Figure 4a shows the confusion matrix for the dimensionality classification. CEGANN workflow can classify the structures with ~100% accuracy. Figure 4b shows the t-SNE plot of the embeddings of the test set data. A clear distinction between phases can also be observed in the feature space which displays the capability of CEGANN to characterize polymorphs of different dimensions. It is worth mentioning that dimensionality is a defining material parameter, depending on which material can exhibit dramatically different properties58. Identification of materials based on their dimensionality is a crucial aspect of new material design and prediction25. While 3D crystalline objects are well documented among the experimentally known crystals, the same is not true for low dimensional structures such as 2D or 0D. For example, in a few cases, isolated 2D carbon layers tend to form porous bulk-like polymorphs which makes it difficult to categorize and distinguish them from typical layered structures.

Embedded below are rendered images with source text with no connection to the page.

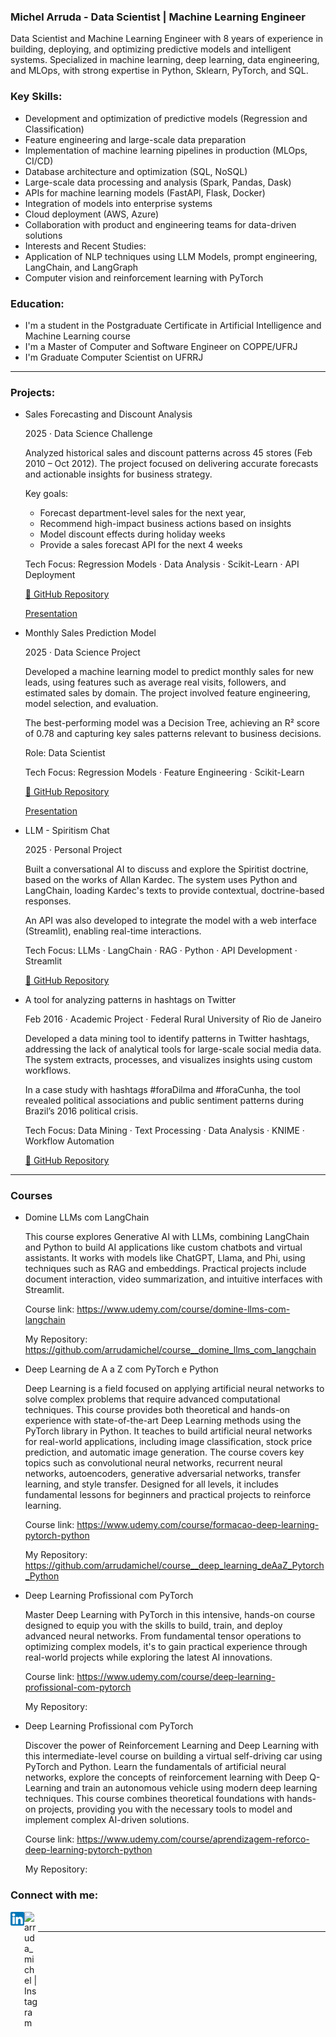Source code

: ### Michel Arruda - Data Scientist | Machine Learning Engineer

Data Scientist and Machine Learning Engineer with 8 years of experience in building, deploying, and optimizing predictive models and intelligent systems. Specialized in machine learning, deep learning, data engineering, and MLOps, with strong expertise in Python, Sklearn, PyTorch, and SQL.

### Key Skills:

- Development and optimization of predictive models (Regression and Classification)
- Feature engineering and large-scale data preparation
- Implementation of machine learning pipelines in production (MLOps, CI/CD)
- Database architecture and optimization (SQL, NoSQL)
- Large-scale data processing and analysis (Spark, Pandas, Dask)
- APIs for machine learning models (FastAPI, Flask, Docker)
- Integration of models into enterprise systems
- Cloud deployment (AWS, Azure)
- Collaboration with product and engineering teams for data-driven solutions
- Interests and Recent Studies:
- Application of NLP techniques using LLM Models, prompt engineering, LangChain, and LangGraph
- Computer vision and reinforcement learning with PyTorch

### Education:

- I'm a student in the Postgraduate Certificate in Artificial Intelligence and Machine Learning course
- I'm a Master of Computer and Software Engineer on COPPE/UFRJ
- I'm Graduate Computer Scientist on UFRRJ

---
### Projects:

- Sales Forecasting and Discount Analysis

  2025 · Data Science Challenge
  
  Analyzed historical sales and discount patterns across 45 stores (Feb 2010 – Oct 2012). The project focused on delivering accurate forecasts and actionable insights for business strategy.
  
  Key goals: 
    - Forecast department-level sales for the next year, 
    - Recommend high-impact business actions based on insights
    - Model discount effects during holiday weeks
    - Provide a sales forecast API for the next 4 weeks
  
  Tech Focus:  Regression Models · Data Analysis · Scikit-Learn · API Deployment
  
  [🔗 GitHub Repository](https://github.com/arrudamichel/ds_challenge_ml)

  [Presentation](https://github.com/arrudamichel/ds_challenge_ml/blob/master/Challenge%20ML%20-%20Michel%20Arruda.pdf)

- Monthly Sales Prediction Model

  2025 · Data Science Project

  Developed a machine learning model to predict monthly sales for new leads, using features such as average real visits, followers, and estimated sales by domain. The project involved feature engineering, model selection, and evaluation.
  
  The best-performing model was a Decision Tree, achieving an R² score of 0.78 and capturing key sales patterns relevant to business decisions.

  Role: Data Scientist
  
  Tech Focus: Regression Models · Feature Engineering · Scikit-Learn

  [🔗 GitHub Repository](https://github.com/arrudamichel/project__lead_monthly_sales_predict)
  
  [Presentation](https://github.com/arrudamichel/project__lead_monthly_sales_predict/blob/master/monthly%20sales%20model%20presentation.pdf)

- LLM - Spiritism Chat

  2025 · Personal Project
  
  Built a conversational AI to discuss and explore the Spiritist doctrine, based on the works of Allan Kardec. The system uses Python and LangChain, loading Kardec's texts to provide contextual, doctrine-based responses.
  
  An API was also developed to integrate the model with a web interface (Streamlit), enabling real-time interactions.

  Tech Focus: LLMs · LangChain · RAG · Python · API Development · Streamlit
  
  [🔗 GitHub Repository](https://github.com/arrudamichel/spiritism-chat)

- A tool for analyzing patterns in hashtags on Twitter

  Feb 2016 · Academic Project · Federal Rural University of Rio de Janeiro

  Developed a data mining tool to identify patterns in Twitter hashtags, addressing the lack of analytical tools for large-scale social media data. The system extracts, processes, and visualizes insights using custom workflows.

  In a case study with hashtags #foraDilma and #foraCunha, the tool revealed political associations and public sentiment patterns during Brazil’s 2016 political crisis.
  
  Tech Focus: Data Mining · Text Processing · Data Analysis · KNIME · Workflow Automation

  [🔗 GitHub Repository](https://github.com/arrudamichel/project__graduate_tcc_twitter_hashtag)

---
### Courses 

- Domine LLMs com LangChain

  This course explores Generative AI with LLMs, combining LangChain and Python to build AI applications like custom chatbots and virtual assistants. It works with models like ChatGPT, Llama, and Phi, using techniques such as RAG and embeddings. Practical projects include document interaction, video summarization, and intuitive interfaces with Streamlit. 
  
  Course link: https://www.udemy.com/course/domine-llms-com-langchain
  
  My Repository: https://github.com/arrudamichel/course__domine_llms_com_langchain

- Deep Learning de A a Z com PyTorch e Python

  Deep Learning is a field focused on applying artificial neural networks to solve complex problems that require advanced computational techniques. This course provides both theoretical and hands-on experience with state-of-the-art Deep Learning methods using the PyTorch library in Python. It teaches to build artificial neural networks for real-world applications, including image classification, stock price prediction, and automatic image generation. The course covers key topics such as convolutional neural networks, recurrent neural networks, autoencoders, generative adversarial networks, transfer learning, and style transfer. Designed for all levels, it includes fundamental lessons for beginners and practical projects to reinforce learning. 
  
  Course link: https://www.udemy.com/course/formacao-deep-learning-pytorch-python

  My Repository: https://github.com/arrudamichel/course__deep_learning_deAaZ_Pytorch_Python

- Deep Learning Profissional com PyTorch

  Master Deep Learning with PyTorch in this intensive, hands-on course designed to equip you with the skills to build, train, and deploy advanced neural networks. From fundamental tensor operations to optimizing complex models, it's to gain practical experience through real-world projects while exploring the latest AI innovations.
  
  Course link: https://www.udemy.com/course/deep-learning-profissional-com-pytorch
  
  My Repository: 

- Deep Learning Profissional com PyTorch

  Discover the power of Reinforcement Learning and Deep Learning with this intermediate-level course on building a virtual self-driving car using PyTorch and Python. Learn the fundamentals of artificial neural networks, explore the concepts of reinforcement learning with Deep Q-Learning and train an autonomous vehicle using modern deep learning techniques. This course combines theoretical foundations with hands-on projects, providing you with the necessary tools to model and implement complex AI-driven solutions. 
  
  Course link: https://www.udemy.com/course/aprendizagem-reforco-deep-learning-pytorch-python
  
  My Repository: 

### Connect with me:

[<img align="left"  width="22px" src="logo-linkedin.png" />](https://linkedin.com/in/arrudamichel)

[<img align="left" alt="arruda_michel | Instagram" width="22px" src="https://upload.wikimedia.org/wikipedia/commons/5/58/Instagram-Icon.png" />](https://instagram.com/arruda_michel)

<br />

---
[linkedin]: linkedin.com/in/arrudamichel
[instagram]: https://instagram.com/arruda_michel
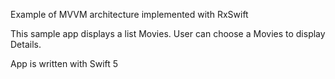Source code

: 
Example of MVVM architecture implemented with RxSwift

This sample app displays a list Movies. User can choose a Movies to display Details.

App is written with Swift 5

Grain boundary identification
Characterization of local motifs in full 3D samples of polycrystalline materials and accurately identifying grains and boundaries is a nontrivial task with a plethora of applications in material science. Although there are many methods used for grain characterization30,32, there is no gold standard for identifying the grain size distribution in polycrystalline materials, as the predictions widely vary with the methodology used. We use CNA (Common Neighbor Analysis)30 as a benchmark to generate labels for the training and test data. CNA has been widely utilized for the characterization of local motifs in ordered and disordered systems30,59,60,61. The original CNA method is based on generating the signatures of the local neighborhood of an atom and matching it to a reference one. The neighborhood of an atom is constructed based of a fixed cutoff (rcut). The overall atomic signature of the atom consists of three features: (1) the number of neighbor atoms the central atom and its bonded neighbor have in common, ncn, (2) the total number of bonds between these common neighbors, nb, and (3) the number of bonds in the longest chain of bonds connecting the common neighbors, nlcb. However, traditional CNA, and even its variations (such as adaptive CNA), not only show variability in results, but their performance also deteriorates under conditions with physical deformtion61.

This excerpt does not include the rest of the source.